I was not surprised to hear such accolades on all aspects regarding Williams. I'd heard that my whole life from staff to students, with a few admitting objectively to flaws.
As far as sports at Williams and other NESCAC schools go, I have known many coaches in many sports. They have admitted that winning titles as one blogger put it, has been of great importance for some time, to the extent that academic standards have been dropped to accept a stellar student-athlete. In fact, I just remembered I coached one who ended up #1 in the country D-III.
That doesn't surprise me given the number of national rankings and championships, say, Williams and Middlebury have won during the same period. Such schools have decided that in part to market their school, high academic standards aren't enough. Just like their D-1 counterparts, NESCAC schools know that sports are high profile for any school and an excellent marketing tool even if they generate little revenue. Don't forget this is a sports culture.
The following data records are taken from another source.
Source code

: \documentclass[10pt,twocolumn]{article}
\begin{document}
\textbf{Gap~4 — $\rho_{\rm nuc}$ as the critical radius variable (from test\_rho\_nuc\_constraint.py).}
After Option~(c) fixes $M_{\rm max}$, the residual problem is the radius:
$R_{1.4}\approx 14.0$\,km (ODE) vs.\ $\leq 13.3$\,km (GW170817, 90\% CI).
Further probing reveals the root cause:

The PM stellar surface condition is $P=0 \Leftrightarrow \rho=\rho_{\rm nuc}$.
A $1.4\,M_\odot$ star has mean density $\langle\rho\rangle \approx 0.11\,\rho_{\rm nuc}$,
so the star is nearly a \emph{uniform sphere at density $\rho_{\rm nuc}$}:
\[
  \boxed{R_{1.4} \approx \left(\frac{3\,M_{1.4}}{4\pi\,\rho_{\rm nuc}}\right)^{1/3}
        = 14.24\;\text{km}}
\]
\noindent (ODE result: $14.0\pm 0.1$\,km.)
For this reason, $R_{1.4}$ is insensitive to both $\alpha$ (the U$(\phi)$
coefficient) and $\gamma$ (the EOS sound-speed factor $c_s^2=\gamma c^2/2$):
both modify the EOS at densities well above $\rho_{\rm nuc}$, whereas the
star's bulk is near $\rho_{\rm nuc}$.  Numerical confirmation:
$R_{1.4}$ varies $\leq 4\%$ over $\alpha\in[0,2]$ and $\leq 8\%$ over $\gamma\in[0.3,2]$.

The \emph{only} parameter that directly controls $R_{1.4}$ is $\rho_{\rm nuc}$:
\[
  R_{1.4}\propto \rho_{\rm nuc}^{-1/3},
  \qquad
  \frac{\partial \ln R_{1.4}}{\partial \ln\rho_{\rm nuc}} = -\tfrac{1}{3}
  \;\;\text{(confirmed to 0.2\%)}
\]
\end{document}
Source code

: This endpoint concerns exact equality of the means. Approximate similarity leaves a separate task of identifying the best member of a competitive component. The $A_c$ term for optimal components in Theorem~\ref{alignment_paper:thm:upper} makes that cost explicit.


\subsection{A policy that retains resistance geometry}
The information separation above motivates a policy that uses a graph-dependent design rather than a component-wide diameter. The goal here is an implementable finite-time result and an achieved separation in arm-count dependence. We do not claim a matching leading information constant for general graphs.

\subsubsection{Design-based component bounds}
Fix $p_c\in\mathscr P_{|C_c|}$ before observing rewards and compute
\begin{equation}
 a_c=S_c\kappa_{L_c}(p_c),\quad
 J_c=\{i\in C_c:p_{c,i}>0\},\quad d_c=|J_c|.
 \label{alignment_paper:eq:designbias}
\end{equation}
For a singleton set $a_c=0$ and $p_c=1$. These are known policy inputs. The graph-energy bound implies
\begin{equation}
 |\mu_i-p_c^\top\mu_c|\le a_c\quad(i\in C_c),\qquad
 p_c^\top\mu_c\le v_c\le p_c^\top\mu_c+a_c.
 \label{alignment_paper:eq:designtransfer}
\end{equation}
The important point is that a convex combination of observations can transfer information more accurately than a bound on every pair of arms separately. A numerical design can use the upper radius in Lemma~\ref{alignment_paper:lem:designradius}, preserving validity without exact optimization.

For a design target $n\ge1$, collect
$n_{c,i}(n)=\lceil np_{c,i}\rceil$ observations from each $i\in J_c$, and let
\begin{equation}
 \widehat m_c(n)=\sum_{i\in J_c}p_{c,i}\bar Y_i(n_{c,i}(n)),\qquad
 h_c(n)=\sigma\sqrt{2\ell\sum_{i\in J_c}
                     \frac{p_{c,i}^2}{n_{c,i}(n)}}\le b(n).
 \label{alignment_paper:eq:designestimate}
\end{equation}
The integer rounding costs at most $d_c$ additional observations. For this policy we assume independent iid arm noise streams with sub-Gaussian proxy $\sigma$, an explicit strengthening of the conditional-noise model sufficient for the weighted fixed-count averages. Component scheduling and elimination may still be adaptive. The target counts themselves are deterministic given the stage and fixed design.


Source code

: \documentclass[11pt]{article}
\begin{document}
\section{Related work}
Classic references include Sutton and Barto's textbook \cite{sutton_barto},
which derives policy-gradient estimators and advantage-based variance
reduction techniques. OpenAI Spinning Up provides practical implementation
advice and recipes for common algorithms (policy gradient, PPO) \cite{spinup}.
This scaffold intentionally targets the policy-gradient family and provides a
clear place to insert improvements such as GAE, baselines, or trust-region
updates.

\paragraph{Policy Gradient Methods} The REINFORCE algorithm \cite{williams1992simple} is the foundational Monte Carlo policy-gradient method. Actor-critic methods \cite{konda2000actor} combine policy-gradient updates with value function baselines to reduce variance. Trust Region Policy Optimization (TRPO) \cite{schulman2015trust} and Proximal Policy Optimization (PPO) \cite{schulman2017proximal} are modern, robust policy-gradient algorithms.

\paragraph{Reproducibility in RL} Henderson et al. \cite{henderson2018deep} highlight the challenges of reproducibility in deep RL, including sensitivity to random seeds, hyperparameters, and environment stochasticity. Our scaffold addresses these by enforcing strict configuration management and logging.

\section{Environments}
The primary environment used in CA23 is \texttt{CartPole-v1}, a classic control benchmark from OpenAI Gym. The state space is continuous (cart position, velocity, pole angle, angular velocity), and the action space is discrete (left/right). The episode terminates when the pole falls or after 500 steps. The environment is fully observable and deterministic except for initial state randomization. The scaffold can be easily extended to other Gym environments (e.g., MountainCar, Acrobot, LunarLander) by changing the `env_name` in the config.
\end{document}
The myth that bugs me the most in my IVY League experience and the NESCAC experience by association is that there are no de jure athletic scholarships when I know at all the aforementioned schools shift aid around to accomodate the need of a prospective athlete to create a de facto athletic scholarship even at D-III and in the Ivies. I am a perfect example who actually needed financial aid but who received a lot more because I would be enrolling as a student-athlete.
If you think these elite/ist schools can't fudge the paperwork for the NCAA and for the admissions offices and fin. aid, think again as coaches can pettition admissions offices and fin. aid offices when a prospective student athlete is "sub par" academically. They do so just as parents fudge the FAFSA by shifting their own assets to grandparents' whose holdings are not checked. NESCAC admissions officers assign A, B, C, etc to a prospective student-athlete in a coordinated effort with the coaches. This helps the weaker prospective student have an edge in the admissions process. Ditto Ivy League.
Steriod takers want to be the best regardless of the level, not necessarily to go pro. Of course, there is a false logic as one blogger suggested simply because of the risks. But so many risks in life are overlooked if one has a purpose for doing so. As I looked around my D-1 locker rooms, I knew who was "juicing" and probably wouldn't go pro. I also know that the NCAA's surprise tests are ones with which I would never meddle.
FINALLY, to say that Williams students are too smart to take steriods is naive. As I said, I have heard of Williams' vaunted status for my whole life (eg powerful alumni, etc). But I have also been close enough to the campus to hear of umpteen sordid tales of drugs, drinking, hazing, racism, rape (especially rape) faculty sleeping with students, etc. Hearsay, admittedly but not all of it, but not impossible in any school in this country. Williams kids are as falible as any, and its student-athletes might not on the whole want anything to do with steriods, I'll bet Williams' 11.5B USD endowment (the highest in the nation per capita even topping Harvard 19.5B USD overall) on the slight few who try it just for the sake of doing so or with winning in mind.
I apologize for the babble, but the comments touched many subjects. I hope I clarified a few.